Oracle Source Schema Overview
Auto-generated analysis of
schemas/schema.dbml(10,182 lines, ~260 KB).
Generated: 2026-03-12
Executive Summary
The source Oracle database contains ~890 tables spread across 30 distinct schemas (Oracle users/owners). The vast majority of these tables are either:
- Oracle system infrastructure — can be completely ignored for migration purposes.
- Legacy per-museum “USD” data schemas — the actual specimen data we need to move.

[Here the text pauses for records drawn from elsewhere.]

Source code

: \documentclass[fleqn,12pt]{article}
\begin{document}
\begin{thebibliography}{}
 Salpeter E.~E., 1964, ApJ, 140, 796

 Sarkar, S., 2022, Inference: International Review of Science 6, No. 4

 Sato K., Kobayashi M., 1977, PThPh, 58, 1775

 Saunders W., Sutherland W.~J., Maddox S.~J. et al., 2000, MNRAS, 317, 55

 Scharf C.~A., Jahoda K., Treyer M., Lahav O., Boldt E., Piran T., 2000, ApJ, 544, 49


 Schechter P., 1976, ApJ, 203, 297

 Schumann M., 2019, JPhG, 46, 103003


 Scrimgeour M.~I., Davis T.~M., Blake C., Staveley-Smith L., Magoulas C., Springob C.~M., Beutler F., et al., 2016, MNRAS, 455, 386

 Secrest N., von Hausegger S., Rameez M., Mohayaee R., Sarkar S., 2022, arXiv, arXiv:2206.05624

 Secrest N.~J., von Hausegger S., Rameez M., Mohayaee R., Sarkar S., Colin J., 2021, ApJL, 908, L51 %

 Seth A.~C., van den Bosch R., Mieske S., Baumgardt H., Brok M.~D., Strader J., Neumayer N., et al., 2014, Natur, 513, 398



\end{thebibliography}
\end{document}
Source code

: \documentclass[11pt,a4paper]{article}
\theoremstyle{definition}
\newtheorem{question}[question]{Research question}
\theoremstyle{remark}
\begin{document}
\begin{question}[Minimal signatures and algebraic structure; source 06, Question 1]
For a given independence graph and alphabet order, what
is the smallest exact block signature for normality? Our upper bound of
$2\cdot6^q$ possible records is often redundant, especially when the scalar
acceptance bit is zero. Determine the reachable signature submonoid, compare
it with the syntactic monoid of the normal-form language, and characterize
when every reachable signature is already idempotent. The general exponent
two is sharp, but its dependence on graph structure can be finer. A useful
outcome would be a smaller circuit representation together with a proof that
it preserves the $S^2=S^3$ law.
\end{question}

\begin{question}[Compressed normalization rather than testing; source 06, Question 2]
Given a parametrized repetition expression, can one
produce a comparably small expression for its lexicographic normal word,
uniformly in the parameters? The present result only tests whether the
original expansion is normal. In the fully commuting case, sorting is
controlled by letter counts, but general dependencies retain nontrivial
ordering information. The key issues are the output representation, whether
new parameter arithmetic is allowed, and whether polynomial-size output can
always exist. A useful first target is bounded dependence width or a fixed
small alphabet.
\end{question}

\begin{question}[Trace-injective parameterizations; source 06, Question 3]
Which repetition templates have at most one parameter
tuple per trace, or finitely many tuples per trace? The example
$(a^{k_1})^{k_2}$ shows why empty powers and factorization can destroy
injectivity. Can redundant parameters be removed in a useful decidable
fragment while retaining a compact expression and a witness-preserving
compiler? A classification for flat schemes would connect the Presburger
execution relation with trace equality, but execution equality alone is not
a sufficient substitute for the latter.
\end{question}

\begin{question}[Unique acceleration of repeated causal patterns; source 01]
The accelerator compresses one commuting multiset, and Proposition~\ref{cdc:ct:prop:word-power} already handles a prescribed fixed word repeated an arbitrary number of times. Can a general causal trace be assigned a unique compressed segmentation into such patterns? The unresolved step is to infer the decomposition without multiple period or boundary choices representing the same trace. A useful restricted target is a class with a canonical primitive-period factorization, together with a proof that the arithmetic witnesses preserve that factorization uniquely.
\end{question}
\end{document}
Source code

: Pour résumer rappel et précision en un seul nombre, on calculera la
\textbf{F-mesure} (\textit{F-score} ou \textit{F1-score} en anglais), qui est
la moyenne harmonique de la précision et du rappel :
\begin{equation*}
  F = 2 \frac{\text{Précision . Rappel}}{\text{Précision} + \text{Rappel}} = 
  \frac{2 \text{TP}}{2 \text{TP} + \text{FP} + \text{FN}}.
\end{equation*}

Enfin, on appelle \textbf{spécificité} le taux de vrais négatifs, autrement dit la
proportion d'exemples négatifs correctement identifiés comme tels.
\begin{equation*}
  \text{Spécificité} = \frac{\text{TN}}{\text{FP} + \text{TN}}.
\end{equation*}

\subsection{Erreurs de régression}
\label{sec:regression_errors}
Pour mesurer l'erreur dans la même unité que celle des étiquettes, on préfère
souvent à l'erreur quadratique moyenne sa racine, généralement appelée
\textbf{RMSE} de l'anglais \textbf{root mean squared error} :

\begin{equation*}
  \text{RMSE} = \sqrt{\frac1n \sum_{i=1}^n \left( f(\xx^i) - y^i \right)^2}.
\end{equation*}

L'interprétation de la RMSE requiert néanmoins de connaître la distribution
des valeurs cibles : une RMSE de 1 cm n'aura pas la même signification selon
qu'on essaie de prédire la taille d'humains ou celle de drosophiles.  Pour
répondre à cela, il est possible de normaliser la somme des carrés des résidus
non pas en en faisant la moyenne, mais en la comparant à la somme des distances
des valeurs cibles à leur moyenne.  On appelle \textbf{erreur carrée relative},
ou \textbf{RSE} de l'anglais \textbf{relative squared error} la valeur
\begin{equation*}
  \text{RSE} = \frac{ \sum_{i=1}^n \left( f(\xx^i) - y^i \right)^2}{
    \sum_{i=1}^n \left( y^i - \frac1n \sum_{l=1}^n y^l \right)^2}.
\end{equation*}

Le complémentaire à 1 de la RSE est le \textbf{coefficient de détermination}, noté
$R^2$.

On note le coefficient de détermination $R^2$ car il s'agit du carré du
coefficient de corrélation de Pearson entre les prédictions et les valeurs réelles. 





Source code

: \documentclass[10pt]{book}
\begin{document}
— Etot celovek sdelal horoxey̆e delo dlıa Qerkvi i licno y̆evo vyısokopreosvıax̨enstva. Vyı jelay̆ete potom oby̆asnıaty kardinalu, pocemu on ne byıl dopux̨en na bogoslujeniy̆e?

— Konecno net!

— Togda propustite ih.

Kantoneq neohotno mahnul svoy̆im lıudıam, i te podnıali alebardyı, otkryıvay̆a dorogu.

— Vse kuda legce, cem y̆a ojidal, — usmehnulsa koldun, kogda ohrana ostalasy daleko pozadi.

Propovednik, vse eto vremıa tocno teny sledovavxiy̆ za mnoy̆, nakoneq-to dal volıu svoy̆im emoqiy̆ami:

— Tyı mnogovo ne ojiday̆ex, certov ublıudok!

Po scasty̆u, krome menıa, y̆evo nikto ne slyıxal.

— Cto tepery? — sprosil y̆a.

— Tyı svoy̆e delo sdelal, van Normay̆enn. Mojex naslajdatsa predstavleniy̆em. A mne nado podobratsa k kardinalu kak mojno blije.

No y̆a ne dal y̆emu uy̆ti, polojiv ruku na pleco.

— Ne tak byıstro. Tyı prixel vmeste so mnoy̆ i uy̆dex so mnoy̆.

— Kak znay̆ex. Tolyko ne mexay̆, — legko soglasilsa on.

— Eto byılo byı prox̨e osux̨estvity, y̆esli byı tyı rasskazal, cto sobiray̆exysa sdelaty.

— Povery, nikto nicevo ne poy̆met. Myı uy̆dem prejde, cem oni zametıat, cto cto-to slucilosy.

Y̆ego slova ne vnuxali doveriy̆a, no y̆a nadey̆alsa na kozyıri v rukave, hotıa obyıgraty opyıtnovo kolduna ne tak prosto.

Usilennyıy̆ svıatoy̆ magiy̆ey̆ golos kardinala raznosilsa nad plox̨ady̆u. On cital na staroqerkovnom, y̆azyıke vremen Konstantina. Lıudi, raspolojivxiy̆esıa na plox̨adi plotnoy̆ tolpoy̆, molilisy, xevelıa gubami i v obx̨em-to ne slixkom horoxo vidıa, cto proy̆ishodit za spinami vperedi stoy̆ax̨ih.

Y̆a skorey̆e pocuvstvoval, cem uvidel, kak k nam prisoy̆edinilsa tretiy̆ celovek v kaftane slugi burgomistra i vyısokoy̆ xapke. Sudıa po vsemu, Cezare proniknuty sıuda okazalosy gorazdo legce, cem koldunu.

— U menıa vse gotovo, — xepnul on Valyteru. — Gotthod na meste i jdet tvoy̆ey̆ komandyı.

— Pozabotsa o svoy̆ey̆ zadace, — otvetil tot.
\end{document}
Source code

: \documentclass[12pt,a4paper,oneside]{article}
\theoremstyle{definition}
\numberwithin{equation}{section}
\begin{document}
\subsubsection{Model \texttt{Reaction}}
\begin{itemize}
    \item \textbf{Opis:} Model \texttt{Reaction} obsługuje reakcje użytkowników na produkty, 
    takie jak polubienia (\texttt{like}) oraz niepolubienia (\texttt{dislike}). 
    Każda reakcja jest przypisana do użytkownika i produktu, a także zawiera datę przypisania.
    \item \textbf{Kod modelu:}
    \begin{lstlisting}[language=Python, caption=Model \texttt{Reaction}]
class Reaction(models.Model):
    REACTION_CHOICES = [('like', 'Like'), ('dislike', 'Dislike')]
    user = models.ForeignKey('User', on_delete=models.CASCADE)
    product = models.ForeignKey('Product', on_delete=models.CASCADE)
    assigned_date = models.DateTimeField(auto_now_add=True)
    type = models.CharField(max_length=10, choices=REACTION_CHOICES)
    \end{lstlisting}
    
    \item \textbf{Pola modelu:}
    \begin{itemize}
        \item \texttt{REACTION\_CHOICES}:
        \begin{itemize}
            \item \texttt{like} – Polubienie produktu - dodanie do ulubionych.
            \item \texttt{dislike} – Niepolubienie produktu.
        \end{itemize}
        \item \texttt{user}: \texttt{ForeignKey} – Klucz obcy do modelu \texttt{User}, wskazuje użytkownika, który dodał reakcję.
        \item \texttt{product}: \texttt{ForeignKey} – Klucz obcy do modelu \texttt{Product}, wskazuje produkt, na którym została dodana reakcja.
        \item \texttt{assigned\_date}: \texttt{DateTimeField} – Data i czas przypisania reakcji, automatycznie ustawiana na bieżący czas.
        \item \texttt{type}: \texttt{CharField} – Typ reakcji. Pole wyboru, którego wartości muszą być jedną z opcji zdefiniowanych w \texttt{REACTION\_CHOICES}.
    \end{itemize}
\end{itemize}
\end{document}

- MUSIT application schemas — a refactored, event-sourced layer that was built on top of the USD legacy data. These are the schemas that need to be mapped to Specify 7.
Schema Inventory
| Schema | Tables | Category | Migrate? |
|---|---|---|---|
MUSIT_BOTANIKK_FELLES | 111 | MUSIT core – Botany | ✅ Primary |
MUSIT_ZOOLOGI_ENTOMOLOGI | 101 | MUSIT core – Entomology | ✅ Primary |
USD_BOTANIKK_TRONDHEIM | 81 | Legacy botany data – Trondheim | ✅ Source data |
USD_BOTANIKK_TROMSO | 78 | Legacy botany data – Tromsø | ✅ Source data |
USD_BOTANIKK_SVALBARD | 73 | Legacy botany data – Svalbard | ✅ Source data |
USD_BOTANIKK_BERGEN | 66 | Legacy botany data – Bergen | ✅ Source data |
USD_FELLES | 45 | Shared media / image storage | ⚠️ Media only |
USD_METADATA | 43 | USD app config; BRUKARAR/GRUPPE needed for users | ⚠️ Partial |
USD_NAT_TAXAREG | 22 | Shared taxonomic registry (fallback for unmatched taxa) | ⚠️ Reference |
USD_TRANSLATION | 6 | UI string translations | ❌ Ignore |
USD_MUSEUM | 2 | Museum metadata | ❌ Ignore |
USD | 2 | Misc shared | ❌ Ignore |
USD_WEB | 1 | Web app config | ❌ Ignore |
USD_FELLES_MIGRERING | 1 | Media migration scratch table | ❌ Ignore |
USD_BOT_BERGEN_BACK | 1 | Old Bergen backup | ❌ Ignore |
USD_ETNO_OS | 1 | Ethnography Oslo (unrelated) | ❌ Ignore |
SDE | 70 | ArcGIS/Esri spatial data engine | ❌ Ignore |
MDSYS | 53 | Oracle Spatial/Locator | ❌ Ignore |
SYS | 43 | Oracle core system | ❌ Ignore |
SYSTEM | 7 | Oracle system | ❌ Ignore |
XDB | 6 | Oracle XML database | ❌ Ignore |
CTXSYS | 5 | Oracle Text / full-text search | ❌ Ignore |
CSMIG | 12 | Oracle character-set migration | ❌ Ignore |
MUSIT_BOTANIKK_FELLES_FOTO | 11 | Botany photo archive | ⚠️ Media only |
MUSIT_ZOOLOGI_ENTOMOLOGI_FOTO | 11 | Entomology photo archive | ⚠️ Media only |
MUSIT_NATHIST_FELLES | 3 | Shared natural history helpers | ⚠️ Reference |
MUSIT_COORDINATE | 2 | Coordinate conversion testing | ❌ Ignore |
MUSIT_ROLE_ADMIN | 3 | MUSIT role/ACL admin | ❌ Ignore |
DIGIR_MUSIT | 3 | DiGIR/DwC public export view | ❌ Ignore |
The Two Main Schema Families
Family 1 — USD Schemas (Legacy, Per-Museum)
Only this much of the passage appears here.